Landlord and tenant – Common parts – Caretaker’s flat – Leases
Earl Cadogan & Anor v Panagopoulos & Anor [2010] EWCA Civ 1259: CA (Civ Div) (Sir Andrew Morritt (chancellor), Lords Justices Carnwath, Hughes): 11 November 2010
The appellants (C and E) appealed against a decision ([2010] EWHC 422 (Ch), (2010) 3 WLR 1125) that a caretaker’s flat formed part of the common parts of a building.
C was the freehold owner of the building. The respondent tenants (T) had served a notice upon C to acquire the freehold. However, before the terms of the acquisition had been determined by the leasehold valuation tribunal, C granted a lease of a caretaker’s flat in the basement of the property to E. T’s leases contained a legally enforceable right to the services of a caretaker, and one lessee had a specific right to require a resident caretaker living in the caretaker’s flat.
The issue to be determined was whether the caretaker’s flat was liable to acquisition under section 2(1)(b) of the Leasehold Reform, Housing and Urban Development Act 1993. That required the court to consider: (i) whether the caretaker’s flat consisted of or included "common parts" of the premises and if so; (ii) whether the acquisition of the interest was "reasonably necessary for the proper management or maintenance of those common parts" on behalf of T.
C argued that common parts were parts of the building to which the lessees had access. C also submitted that statutory acquisition of the caretaker’s flat was not necessary because terms could be negotiated to make it available, or another flat could be used for that purpose.
Held: (1) The definition of common parts in section 101(1) impliedly assumed an ordinary meaning which was extended or clarified by specific reference to firstly, the structure and exterior of a building, and secondly, any common facilities within the building. Section 4(2) suggested that garages and storage areas were common parts if they were available for shared use, but not if used in conjunction with a particular dwelling. That accorded with the ordinary meaning of the word "common", namely for shared, rather than individual, use or benefit, Marfield Properties v Secretary of State for the Environment 1996 SC 362 IH (1 Div) applied.
The caretaker’s flat had been identified as a distinct part of the building with a distinct function. Some of the lessees had the right to the services of a resident caretaker. While the common benefit consisted principally of the services of the caretaker as a person, rather than the use of the flat itself, a resident caretaker required a flat designated for that purpose. Together they could reasonably be regarded as representing a "facility" within the definition. Access was not necessary; it was sufficient that the lessees shared the benefit of the caretaker’s flat by enjoying the services for the purposes of which it was provided (see paras 14, 16-24 of judgment), Oakwood Court (Holland Park) Ltd v Daejan Properties Ltd [2007] 1 EGLR 121 CC (Central London) considered and McGuckian’s Appeal, Re Unreported January 3, 2008 Lands Tr disapproved.

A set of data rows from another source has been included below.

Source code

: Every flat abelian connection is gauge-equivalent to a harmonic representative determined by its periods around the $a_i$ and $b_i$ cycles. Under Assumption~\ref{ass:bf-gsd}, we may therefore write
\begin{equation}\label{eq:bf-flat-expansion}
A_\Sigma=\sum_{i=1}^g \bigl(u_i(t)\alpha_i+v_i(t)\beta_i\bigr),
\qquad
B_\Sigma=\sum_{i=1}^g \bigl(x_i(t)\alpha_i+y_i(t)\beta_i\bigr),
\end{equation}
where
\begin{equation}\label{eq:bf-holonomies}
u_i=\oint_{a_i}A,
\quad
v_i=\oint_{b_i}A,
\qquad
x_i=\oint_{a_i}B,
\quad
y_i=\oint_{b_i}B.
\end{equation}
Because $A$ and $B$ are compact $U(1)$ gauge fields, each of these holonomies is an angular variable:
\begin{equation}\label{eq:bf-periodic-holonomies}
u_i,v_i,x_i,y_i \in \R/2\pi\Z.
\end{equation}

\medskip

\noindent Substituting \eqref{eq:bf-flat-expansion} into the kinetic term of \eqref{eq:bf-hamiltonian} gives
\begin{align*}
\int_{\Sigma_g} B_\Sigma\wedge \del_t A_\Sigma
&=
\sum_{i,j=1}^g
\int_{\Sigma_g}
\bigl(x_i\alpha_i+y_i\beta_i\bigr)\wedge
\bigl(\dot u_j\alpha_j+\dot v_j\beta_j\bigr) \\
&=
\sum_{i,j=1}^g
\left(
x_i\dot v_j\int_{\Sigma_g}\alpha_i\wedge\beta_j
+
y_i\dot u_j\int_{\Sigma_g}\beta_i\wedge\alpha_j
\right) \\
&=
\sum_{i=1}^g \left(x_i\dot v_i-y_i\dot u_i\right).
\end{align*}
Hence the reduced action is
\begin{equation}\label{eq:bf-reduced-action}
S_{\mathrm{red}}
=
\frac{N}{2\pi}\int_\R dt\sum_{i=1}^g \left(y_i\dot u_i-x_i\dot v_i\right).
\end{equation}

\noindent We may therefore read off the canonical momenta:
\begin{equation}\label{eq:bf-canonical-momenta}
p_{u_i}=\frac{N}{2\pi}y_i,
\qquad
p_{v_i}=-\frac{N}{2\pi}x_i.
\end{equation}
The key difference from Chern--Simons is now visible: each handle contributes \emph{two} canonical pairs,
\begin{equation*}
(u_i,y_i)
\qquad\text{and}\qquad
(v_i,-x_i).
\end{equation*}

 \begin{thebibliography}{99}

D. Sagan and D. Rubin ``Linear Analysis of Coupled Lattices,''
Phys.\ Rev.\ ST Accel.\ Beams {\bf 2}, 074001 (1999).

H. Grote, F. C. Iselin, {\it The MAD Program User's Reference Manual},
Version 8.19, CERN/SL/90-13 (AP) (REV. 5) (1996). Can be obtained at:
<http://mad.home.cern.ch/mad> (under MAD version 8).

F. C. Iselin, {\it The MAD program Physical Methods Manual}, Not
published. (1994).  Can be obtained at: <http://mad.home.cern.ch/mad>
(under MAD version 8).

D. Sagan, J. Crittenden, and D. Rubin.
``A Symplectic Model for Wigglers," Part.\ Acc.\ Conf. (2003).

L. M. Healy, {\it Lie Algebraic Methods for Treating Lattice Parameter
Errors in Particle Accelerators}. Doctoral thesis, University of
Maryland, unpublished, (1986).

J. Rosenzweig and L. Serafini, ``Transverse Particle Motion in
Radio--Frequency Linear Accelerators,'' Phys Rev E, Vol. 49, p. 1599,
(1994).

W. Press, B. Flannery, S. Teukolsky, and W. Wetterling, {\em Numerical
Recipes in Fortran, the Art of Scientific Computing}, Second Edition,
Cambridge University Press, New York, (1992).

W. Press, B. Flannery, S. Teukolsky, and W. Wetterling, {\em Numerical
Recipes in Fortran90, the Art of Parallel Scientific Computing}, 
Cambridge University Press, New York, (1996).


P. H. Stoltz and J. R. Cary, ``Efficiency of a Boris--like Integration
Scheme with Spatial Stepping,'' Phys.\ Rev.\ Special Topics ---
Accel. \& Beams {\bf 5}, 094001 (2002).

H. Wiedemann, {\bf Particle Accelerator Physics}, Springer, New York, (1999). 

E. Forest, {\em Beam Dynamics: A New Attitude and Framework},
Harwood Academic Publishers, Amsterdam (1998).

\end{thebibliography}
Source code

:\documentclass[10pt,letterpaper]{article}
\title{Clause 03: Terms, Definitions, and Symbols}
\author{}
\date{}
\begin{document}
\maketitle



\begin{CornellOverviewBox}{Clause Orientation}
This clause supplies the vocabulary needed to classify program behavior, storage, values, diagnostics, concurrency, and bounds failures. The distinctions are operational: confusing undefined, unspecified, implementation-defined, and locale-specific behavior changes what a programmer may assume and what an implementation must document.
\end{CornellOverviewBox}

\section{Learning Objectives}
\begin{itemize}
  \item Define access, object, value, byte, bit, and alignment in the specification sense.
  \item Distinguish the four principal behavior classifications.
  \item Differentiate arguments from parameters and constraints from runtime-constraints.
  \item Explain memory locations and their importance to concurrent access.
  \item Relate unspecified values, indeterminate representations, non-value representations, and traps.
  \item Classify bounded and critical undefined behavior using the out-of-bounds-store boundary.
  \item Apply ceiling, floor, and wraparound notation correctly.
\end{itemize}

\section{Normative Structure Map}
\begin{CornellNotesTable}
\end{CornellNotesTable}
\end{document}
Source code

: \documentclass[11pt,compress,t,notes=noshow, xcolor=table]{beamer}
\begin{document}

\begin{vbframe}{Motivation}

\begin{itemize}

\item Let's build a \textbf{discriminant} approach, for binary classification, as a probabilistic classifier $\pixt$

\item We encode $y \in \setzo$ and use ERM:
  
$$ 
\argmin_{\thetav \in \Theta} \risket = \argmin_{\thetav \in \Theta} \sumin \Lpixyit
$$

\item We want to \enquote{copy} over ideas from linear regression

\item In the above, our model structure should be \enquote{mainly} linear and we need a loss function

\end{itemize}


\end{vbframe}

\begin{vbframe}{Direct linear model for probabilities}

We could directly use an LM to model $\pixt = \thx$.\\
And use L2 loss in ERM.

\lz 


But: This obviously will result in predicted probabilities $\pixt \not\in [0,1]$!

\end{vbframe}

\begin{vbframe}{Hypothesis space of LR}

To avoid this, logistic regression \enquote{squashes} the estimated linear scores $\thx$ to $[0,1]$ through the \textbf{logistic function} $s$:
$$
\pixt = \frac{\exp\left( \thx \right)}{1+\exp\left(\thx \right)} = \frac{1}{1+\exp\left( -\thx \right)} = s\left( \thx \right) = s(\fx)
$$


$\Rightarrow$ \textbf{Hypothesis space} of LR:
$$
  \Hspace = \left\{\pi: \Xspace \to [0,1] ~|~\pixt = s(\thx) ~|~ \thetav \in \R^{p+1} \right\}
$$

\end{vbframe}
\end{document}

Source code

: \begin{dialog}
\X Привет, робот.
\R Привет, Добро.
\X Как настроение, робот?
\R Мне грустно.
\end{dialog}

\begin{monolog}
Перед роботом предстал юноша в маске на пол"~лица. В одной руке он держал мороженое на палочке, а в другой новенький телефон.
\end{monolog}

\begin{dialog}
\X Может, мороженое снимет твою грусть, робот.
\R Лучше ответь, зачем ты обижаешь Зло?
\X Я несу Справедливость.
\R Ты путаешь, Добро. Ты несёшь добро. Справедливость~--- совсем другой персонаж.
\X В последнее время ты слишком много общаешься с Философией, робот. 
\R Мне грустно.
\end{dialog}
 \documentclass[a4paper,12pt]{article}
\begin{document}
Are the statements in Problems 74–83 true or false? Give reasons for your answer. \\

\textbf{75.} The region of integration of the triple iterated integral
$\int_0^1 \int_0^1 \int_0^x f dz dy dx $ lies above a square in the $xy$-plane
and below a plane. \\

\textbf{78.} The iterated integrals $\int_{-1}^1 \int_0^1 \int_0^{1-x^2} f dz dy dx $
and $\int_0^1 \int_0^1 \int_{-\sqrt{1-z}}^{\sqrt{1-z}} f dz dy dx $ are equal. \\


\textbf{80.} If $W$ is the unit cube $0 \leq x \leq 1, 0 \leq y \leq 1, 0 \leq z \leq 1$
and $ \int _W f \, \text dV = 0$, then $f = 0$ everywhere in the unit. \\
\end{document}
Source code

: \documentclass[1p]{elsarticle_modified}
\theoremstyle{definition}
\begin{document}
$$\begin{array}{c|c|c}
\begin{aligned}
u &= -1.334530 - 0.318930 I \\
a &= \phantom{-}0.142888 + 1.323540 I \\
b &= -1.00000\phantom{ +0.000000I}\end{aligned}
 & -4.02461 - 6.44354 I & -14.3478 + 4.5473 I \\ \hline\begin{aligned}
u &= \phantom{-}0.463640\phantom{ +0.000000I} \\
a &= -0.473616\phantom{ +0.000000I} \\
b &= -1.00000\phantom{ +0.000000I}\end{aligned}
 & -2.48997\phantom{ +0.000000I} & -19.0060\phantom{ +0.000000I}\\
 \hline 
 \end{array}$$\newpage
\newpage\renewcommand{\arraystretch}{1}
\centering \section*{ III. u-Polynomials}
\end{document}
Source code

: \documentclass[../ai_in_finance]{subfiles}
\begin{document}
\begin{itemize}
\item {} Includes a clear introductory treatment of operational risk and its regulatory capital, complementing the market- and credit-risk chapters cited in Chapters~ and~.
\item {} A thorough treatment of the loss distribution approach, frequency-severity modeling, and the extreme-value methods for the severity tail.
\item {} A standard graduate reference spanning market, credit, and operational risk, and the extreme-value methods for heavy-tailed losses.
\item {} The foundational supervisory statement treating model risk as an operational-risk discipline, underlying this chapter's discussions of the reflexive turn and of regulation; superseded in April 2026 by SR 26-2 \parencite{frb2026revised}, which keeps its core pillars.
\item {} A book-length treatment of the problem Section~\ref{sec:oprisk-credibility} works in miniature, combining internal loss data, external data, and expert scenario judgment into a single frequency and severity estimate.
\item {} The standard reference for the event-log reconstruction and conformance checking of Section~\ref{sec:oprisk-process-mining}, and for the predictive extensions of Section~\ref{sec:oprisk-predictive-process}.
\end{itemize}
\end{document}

(2) The willingness of the freeholder to negotiate alternative terms could not be relevant in determining the extent of T’s statutory right. Once the flat had been identified as "common parts", the only issue was whether acquisition of that part was necessary for its management. The fact that the service could be provided from elsewhere was irrelevant. The judge had been correct to find that it was reasonably necessary for T to acquire the caretaker’s flat for the proper management or maintenance of the common parts (para 26).
Appeal dismissed.
Kenneth Munro (instructed by Pemberton Greenish) for the appellants; Andrew Walker (instructed by Bircham Dyson Bell) for the respondents.